* _TASK ITEM_
Lines in the data below that contain the word "creation" are to be copied.
· · · ·
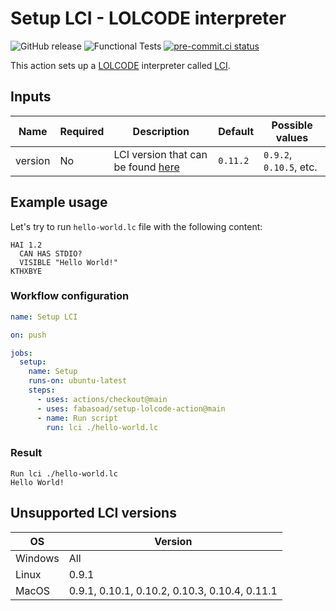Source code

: # Setup LCI - LOLCODE interpreter

![GitHub release](https://img.shields.io/github/v/release/fabasoad/setup-lolcode-action?include_prereleases)
![Functional Tests](https://github.com/fabasoad/setup-lolcode-action/workflows/Functional%20Tests/badge.svg)
[![pre-commit.ci status](https://results.pre-commit.ci/badge/github/fabasoad/setup-lolcode-action/main.svg)](https://results.pre-commit.ci/latest/github/fabasoad/setup-lolcode-action/main)

This action sets up a [LOLCODE](http://www.lolcode.org/) interpreter called [LCI](https://github.com/justinmeza/lci).

## Inputs

| Name    | Required | Description                                                                  | Default  | Possible values         |
|---------|----------|------------------------------------------------------------------------------|----------|-------------------------|
| version | No       | LCI version that can be found [here](https://github.com/justinmeza/lci/tags) | `0.11.2` | `0.9.2`, `0.10.5`, etc. |

## Example usage

Let's try to run `hello-world.lc` file with the following content:

```cobol
HAI 1.2
  CAN HAS STDIO?
  VISIBLE "Hello World!"
KTHXBYE
```

### Workflow configuration

```yaml
name: Setup LCI

on: push

jobs:
  setup:
    name: Setup
    runs-on: ubuntu-latest
    steps:
      - uses: actions/checkout@main
      - uses: fabasoad/setup-lolcode-action@main
      - name: Run script
        run: lci ./hello-world.lc
```

### Result

```shell
Run lci ./hello-world.lc
Hello World!
```

## Unsupported LCI versions

| OS      | Version                                       |
|---------|-----------------------------------------------|
| Windows | All                                           |
| Linux   | 0.9.1                                         |
| MacOS   | 0.9.1, 0.10.1, 0.10.2, 0.10.3, 0.10.4, 0.11.1 |
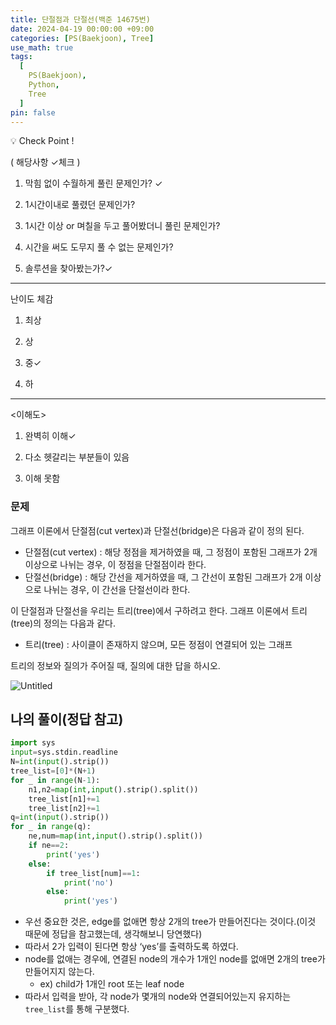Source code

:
```yaml
---
title: 단절점과 단절선(백준 14675번)
date: 2024-04-19 00:00:00 +09:00
categories: [PS(Baekjoon), Tree]
use_math: true
tags:
  [
    PS(Baekjoon),
    Python,
    Tree
  ]
pin: false
---
```

💡 Check Point !

( 해당사항 ✓체크 )

1. 막힘 없이 수월하게 풀린 문제인가? ✓

2. 1시간이내로 풀렸던 문제인가?

3. 1시간 이상 or 며칠을 두고 풀어봤더니 풀린 문제인가?

4. 시간을 써도 도무지 풀 수 없는 문제인가?

5. 솔루션을 찾아봤는가?✓

---

난이도 체감

1. 최상

2. 상

3. 중✓

4. 하

---

<이해도>

1. 완벽히 이해✓

2. 다소 헷갈리는 부분들이 있음

3. 이해 못함


### 문제

그래프 이론에서 단절점(cut vertex)과 단절선(bridge)은 다음과 같이 정의 된다.

- 단절점(cut vertex) : 해당 정점을 제거하였을 때, 그 정점이 포함된 그래프가 2개 이상으로 나뉘는 경우, 이 정점을 단절점이라 한다.
- 단절선(bridge) : 해당 간선을 제거하였을 때, 그 간선이 포함된 그래프가 2개 이상으로 나뉘는 경우, 이 간선을 단절선이라 한다.

이 단절점과 단절선을 우리는 트리(tree)에서 구하려고 한다. 그래프 이론에서 트리(tree)의 정의는 다음과 같다.

- 트리(tree) : 사이클이 존재하지 않으며, 모든 정점이 연결되어 있는 그래프

트리의 정보와 질의가 주어질 때, 질의에 대한 답을 하시오.

![Untitled](https://github.com/gihuni99/gihuni99.github.io/assets/90080065/0e470ead-c067-4a06-acc0-9f7ffed1422d)

## 나의 풀이(정답 참고)

```python
import sys
input=sys.stdin.readline
N=int(input().strip())
tree_list=[0]*(N+1)
for _ in range(N-1):
    n1,n2=map(int,input().strip().split())
    tree_list[n1]+=1
    tree_list[n2]+=1
q=int(input().strip())
for _ in range(q):
    ne,num=map(int,input().strip().split())
    if ne==2:
        print('yes')
    else:
        if tree_list[num]==1:
            print('no')
        else:
            print('yes')
```

- 우선 중요한 것은, edge를 없애면 항상 2개의 tree가 만들어진다는 것이다.(이것 때문에 정답을 참고했는데, 생각해보니 당연했다)
- 따라서 2가 입력이 된다면 항상 ‘yes’를 출력하도록 하였다.
- node를 없애는 경우에, 연결된 node의 개수가 1개인 node를 없애면 2개의 tree가 만들어지지 않는다.
    - ex) child가 1개인 root 또는 leaf node
- 따라서 입력을 받아, 각 node가 몇개의 node와 연결되어있는지 유지하는 `tree_list`를 통해 구분했다.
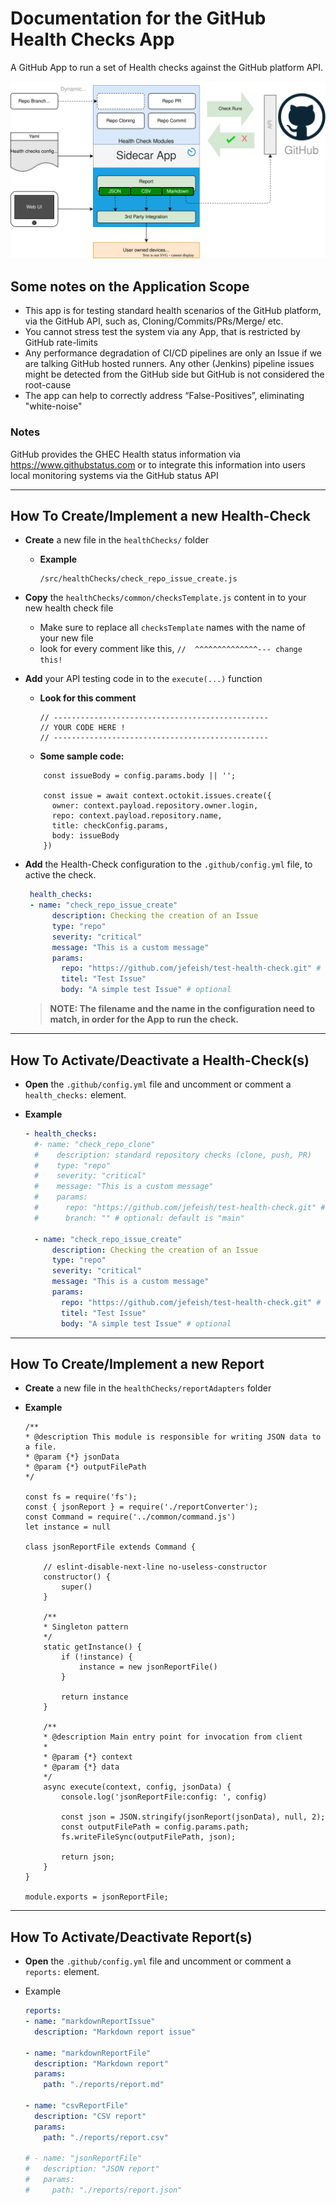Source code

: # Documentation for the GitHub Health Checks App

 A GitHub App to run a set of Health checks against the GitHub platform API.

![diagram](images/architecture.svg)

## Some notes on the Application Scope

- This app is for testing standard health scenarios of the GitHub platform, via the GitHub API, such as, Cloning/Commits/PRs/Merge/ etc.
- You cannot stress test the system via any App, that is restricted by GitHub rate-limits
- Any performance degradation of CI/CD pipelines are only an Issue if we are talking GitHub hosted runners. Any other (Jenkins) pipeline issues might be detected from the GitHub side but GitHub is not considered the root-cause
- The app can help to correctly address “False-Positives”, eliminating "white-noise"

### Notes

GitHub provides the GHEC Health status information via https://www.githubstatus.com or to integrate this information into users local monitoring systems via the GitHub status API

---

## How To Create/Implement a new Health-Check

- **Create** a new file in the `healthChecks/` folder
  - **Example**
  
    ```
    /src/healthChecks/check_repo_issue_create.js
    ```
- **Copy** the `healthChecks/common/checksTemplate.js` content in to your new health check file
  - Make sure to replace all `checksTemplate` names with the name of your new file
  - look for every comment like this, `//  ^^^^^^^^^^^^^^--- change this!`

- **Add** your API testing code in to the `execute(...)` function
  - **Look for this comment**
  
    ```node
    // ------------------------------------------------
    // YOUR CODE HERE !
    // ------------------------------------------------
    ```

  - **Some sample code:**

  ```node
      const issueBody = config.params.body || '';

      const issue = await context.octokit.issues.create({
        owner: context.payload.repository.owner.login,
        repo: context.payload.repository.name,
        title: checkConfig.params,
        body: issueBody
      })
  ```

- **Add** the Health-Check configuration to the `.github/config.yml` file, to active the check.

  ```yaml
   health_checks:
   - name: "check_repo_issue_create"
        description: Checking the creation of an Issue
        type: "repo"
        severity: "critical"
        message: "This is a custom message"
        params:
          repo: "https://github.com/jefeish/test-health-check.git" # required: repository name
          titel: "Test Issue" 
          body: "A simple test Issue" # optional
  ```

  > **NOTE: The filename and the name in the configuration need to match, in order for the App to run the check.**

---

  ## How To Activate/Deactivate a Health-Check(s)

  - **Open** the `.github/config.yml` file and uncomment or comment a `health_checks:` element.

  - **Example**
    
    ```yaml
    - health_checks:
      #- name: "check_repo_clone"
      #    description: standard repository checks (clone, push, PR)
      #    type: "repo"
      #    severity: "critical"
      #    message: "This is a custom message"
      #    params:
      #      repo: "https://github.com/jefeish/test-health-check.git" # required: repository name
      #      branch: "" # optional: default is "main"

      - name: "check_repo_issue_create"
          description: Checking the creation of an Issue
          type: "repo"
          severity: "critical"
          message: "This is a custom message"
          params:
            repo: "https://github.com/jefeish/test-health-check.git" # required: repository name
            titel: "Test Issue" 
            body: "A simple test Issue" # optional
    ```

---

  ## How To Create/Implement a new Report

  - **Create** a new file in the `healthChecks/reportAdapters` folder

  - **Example**

    ```node
    /**
    * @description This module is responsible for writing JSON data to a file.
    * @param {*} jsonData
    * @param {*} outputFilePath
    */

    const fs = require('fs');
    const { jsonReport } = require('./reportConverter');
    const Command = require('../common/command.js')
    let instance = null

    class jsonReportFile extends Command {

        // eslint-disable-next-line no-useless-constructor
        constructor() {
            super()
        }

        /**
        * Singleton pattern
        */
        static getInstance() {
            if (!instance) {
                instance = new jsonReportFile()
            }

            return instance
        }

        /**
        * @description Main entry point for invocation from client
        * 
        * @param {*} context 
        * @param {*} data 
        */
        async execute(context, config, jsonData) {
            console.log('jsonReportFile:config: ', config)

            const json = JSON.stringify(jsonReport(jsonData), null, 2);
            const outputFilePath = config.params.path;
            fs.writeFileSync(outputFilePath, json);

            return json;
        }
    }

    module.exports = jsonReportFile;
    ```

---

  ## How To Activate/Deactivate Report(s)

  - **Open** the `.github/config.yml` file and uncomment or comment a `reports:` element.

  - Example
    ```yaml
    reports:
    - name: "markdownReportIssue"
      description: "Markdown report issue"

    - name: "markdownReportFile"
      description: "Markdown report"
      params:
        path: "./reports/report.md"
      
    - name: "csvReportFile"
      description: "CSV report"
      params:
        path: "./reports/report.csv"   

    # - name: "jsonReportFile"
    #   description: "JSON report"
    #   params:
    #     path: "./reports/report.json"
    ```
· · · ·
* _RESULT OF THIS EXERCISE_
        description: Checking the creation of an Issue
          description: Checking the creation of an Issue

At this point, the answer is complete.